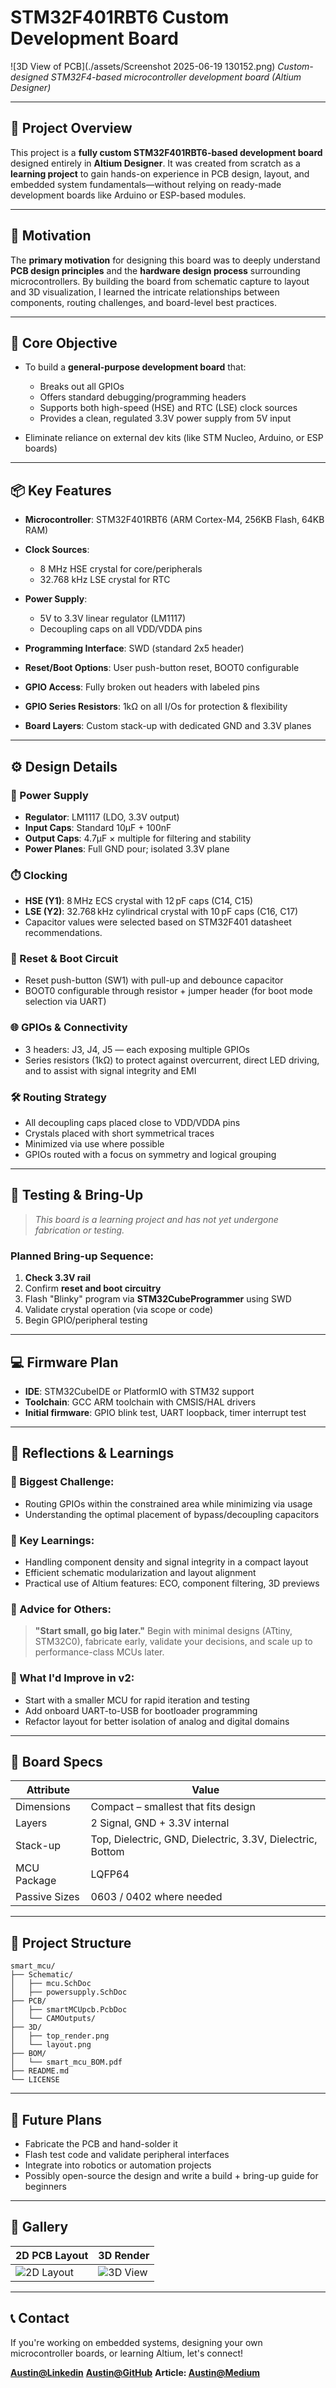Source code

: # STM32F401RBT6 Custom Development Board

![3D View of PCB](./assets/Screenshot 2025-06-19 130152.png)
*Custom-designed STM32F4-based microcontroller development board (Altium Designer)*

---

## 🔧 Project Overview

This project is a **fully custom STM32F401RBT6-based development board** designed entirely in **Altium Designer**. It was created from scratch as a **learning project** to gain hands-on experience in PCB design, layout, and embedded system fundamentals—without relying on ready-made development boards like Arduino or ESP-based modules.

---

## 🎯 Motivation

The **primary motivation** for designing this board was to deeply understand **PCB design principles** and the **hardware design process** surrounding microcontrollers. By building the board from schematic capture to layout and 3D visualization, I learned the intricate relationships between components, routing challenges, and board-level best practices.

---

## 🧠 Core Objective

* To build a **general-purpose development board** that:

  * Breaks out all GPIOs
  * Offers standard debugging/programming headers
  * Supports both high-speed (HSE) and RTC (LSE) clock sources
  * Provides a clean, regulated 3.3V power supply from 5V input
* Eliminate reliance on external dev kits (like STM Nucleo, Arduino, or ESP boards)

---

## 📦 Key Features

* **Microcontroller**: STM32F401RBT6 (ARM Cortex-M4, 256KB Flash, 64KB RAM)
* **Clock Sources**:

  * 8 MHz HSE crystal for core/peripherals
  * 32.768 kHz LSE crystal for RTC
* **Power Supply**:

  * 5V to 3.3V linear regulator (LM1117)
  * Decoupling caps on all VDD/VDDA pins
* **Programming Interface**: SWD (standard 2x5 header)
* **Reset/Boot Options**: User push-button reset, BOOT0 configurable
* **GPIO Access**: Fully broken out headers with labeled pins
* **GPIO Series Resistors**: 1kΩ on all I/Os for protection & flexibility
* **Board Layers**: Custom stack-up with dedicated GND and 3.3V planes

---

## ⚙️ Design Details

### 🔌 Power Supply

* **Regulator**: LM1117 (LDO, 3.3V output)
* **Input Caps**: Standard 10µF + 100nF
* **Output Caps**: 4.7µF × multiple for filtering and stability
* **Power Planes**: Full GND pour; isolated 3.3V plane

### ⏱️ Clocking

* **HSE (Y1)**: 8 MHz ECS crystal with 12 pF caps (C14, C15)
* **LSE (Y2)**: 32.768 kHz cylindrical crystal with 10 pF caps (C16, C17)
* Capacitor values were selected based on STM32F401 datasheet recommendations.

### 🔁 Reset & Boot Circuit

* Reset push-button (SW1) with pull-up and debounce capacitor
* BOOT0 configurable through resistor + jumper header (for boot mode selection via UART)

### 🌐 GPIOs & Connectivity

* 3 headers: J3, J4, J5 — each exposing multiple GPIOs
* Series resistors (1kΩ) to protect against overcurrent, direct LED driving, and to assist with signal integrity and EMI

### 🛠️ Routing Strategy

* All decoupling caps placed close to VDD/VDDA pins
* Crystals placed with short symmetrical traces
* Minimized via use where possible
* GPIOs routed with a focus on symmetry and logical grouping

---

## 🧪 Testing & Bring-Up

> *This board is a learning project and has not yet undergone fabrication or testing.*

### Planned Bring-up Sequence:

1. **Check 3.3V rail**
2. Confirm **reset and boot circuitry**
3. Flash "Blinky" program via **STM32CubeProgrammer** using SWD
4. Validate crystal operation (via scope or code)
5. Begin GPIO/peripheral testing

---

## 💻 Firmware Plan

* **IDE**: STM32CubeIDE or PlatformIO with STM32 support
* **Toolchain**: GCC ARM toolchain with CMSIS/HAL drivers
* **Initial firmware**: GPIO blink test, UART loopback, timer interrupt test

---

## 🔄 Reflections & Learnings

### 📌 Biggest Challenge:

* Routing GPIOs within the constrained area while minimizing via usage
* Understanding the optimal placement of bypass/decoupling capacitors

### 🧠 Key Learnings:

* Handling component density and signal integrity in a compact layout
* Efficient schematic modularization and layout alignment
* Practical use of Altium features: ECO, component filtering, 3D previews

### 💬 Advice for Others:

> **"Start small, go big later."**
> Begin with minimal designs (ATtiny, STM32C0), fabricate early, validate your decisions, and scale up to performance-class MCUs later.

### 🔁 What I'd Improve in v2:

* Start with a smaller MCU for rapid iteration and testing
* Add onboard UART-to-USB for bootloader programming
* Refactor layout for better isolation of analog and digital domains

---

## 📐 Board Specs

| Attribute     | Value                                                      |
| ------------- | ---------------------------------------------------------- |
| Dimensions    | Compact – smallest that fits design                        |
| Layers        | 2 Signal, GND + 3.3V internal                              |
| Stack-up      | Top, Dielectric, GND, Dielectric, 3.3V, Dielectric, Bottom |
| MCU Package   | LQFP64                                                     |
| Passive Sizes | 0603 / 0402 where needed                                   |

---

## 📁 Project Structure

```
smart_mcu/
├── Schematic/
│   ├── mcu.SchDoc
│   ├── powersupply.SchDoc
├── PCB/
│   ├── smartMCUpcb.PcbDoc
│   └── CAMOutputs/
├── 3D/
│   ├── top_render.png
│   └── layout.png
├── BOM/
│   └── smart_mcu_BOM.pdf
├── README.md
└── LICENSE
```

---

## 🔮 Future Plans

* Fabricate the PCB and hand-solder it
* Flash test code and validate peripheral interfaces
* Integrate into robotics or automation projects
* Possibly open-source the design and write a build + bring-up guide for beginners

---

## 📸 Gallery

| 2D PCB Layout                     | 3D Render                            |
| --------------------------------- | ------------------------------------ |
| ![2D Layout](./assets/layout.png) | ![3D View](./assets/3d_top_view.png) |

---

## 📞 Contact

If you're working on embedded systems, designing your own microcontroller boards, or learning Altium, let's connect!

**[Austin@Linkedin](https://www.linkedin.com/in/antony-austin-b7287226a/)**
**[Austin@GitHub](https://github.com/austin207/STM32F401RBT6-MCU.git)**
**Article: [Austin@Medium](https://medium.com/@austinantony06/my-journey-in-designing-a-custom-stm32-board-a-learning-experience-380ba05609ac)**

━━━━━━━━━━━━━━━━━━━━━━━━━━━━━━

- Task statement -
If a line in the records above holds the string "button", copy it out.

- Solution for this exercise -
* **Reset/Boot Options**: User push-button reset, BOOT0 configurable
* Reset push-button (SW1) with pull-up and debounce capacitor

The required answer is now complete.